宇宙をテーマにした探究学習に力を入れている広域通信制高校のクラーク記念国際高校は3月17日、都内で記者会見を開き、宇宙探究部の生徒らが開発に携わってきた人工衛星が完成したと発表した。人工衛星は秋ごろに国際宇宙ステーション(ISS)に向けて打ち上げを行い、冬以降に運用を開始する予定で、運用も生徒が主体となって行われる。
創立30周年を記念して同高では宇宙教育プロジェクトを立ち上げ、2021年に部活動の宇宙探究部による小型人工衛星の開発に着手。世界初の1キログラム衛星「CubeSat」の打ち上げに成功した中須賀真一東京大学大学院工学系研究科航空宇宙工学専攻教授が指導に当たり、1年半という短期間で、重さ約0.94㌔、10㌢四方の小型人工衛星「Clark sat-1」を完成させた。今後、人工衛星は宇宙航空研究開発機構(JAXA)に引き渡され、秋には宇宙ビジネスを手掛けるSpace BDによる打ち上げが行われる。並行して同高クラークネクスト東京キャンパスには管制局が設置され、アマチュア無線従事者免許を取得した宇宙探究部の生徒が、人工衛星の運用を行うという。

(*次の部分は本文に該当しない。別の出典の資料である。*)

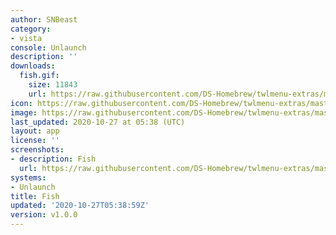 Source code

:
 ```yaml
---
author: SNBeast
category:
- vista
console: Unlaunch
description: ''
downloads:
  fish.gif:
    size: 11843
    url: https://raw.githubusercontent.com/DS-Homebrew/twlmenu-extras/master/_nds/TWiLightMenu/unlaunch/backgrounds/fish.gif
icon: https://raw.githubusercontent.com/DS-Homebrew/twlmenu-extras/master/_nds/TWiLightMenu/unlaunch/backgrounds/fish.gif
image: https://raw.githubusercontent.com/DS-Homebrew/twlmenu-extras/master/_nds/TWiLightMenu/unlaunch/backgrounds/fish.gif
last_updated: 2020-10-27 at 05:38 (UTC)
layout: app
license: ''
screenshots:
- description: Fish
  url: https://raw.githubusercontent.com/DS-Homebrew/twlmenu-extras/master/_nds/TWiLightMenu/unlaunch/backgrounds/fish.gif
systems:
- Unlaunch
title: Fish
updated: '2020-10-27T05:38:59Z'
version: v1.0.0
---
```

宇宙探究部で衛星開発のメンバーとして活動し、運用にも参加する予定の同高2年生の山根充輝さんは「今回のプロジェクトは通常の衛星開発よりも速いペースで進んでいったので、衛星や宇宙について学びながらミッションを決めていくことが大変だった。今日ようやく『Clark sat-1』をお披露目できたのがうれしい。私たちは約1年半にわたり中須賀教授をはじめ、さまざまな方の特別授業を聞いて、宇宙について学んできた。その中で特に心に残っているのは、『何回もやり直すのは間違いではない』というトライアンドエラーの考え方や、問題解決の連続が衛星開発や宇宙開発であるということだ。これから『Clark sat-1』の運用に向けてさらに勉強していきたい」と力を込める。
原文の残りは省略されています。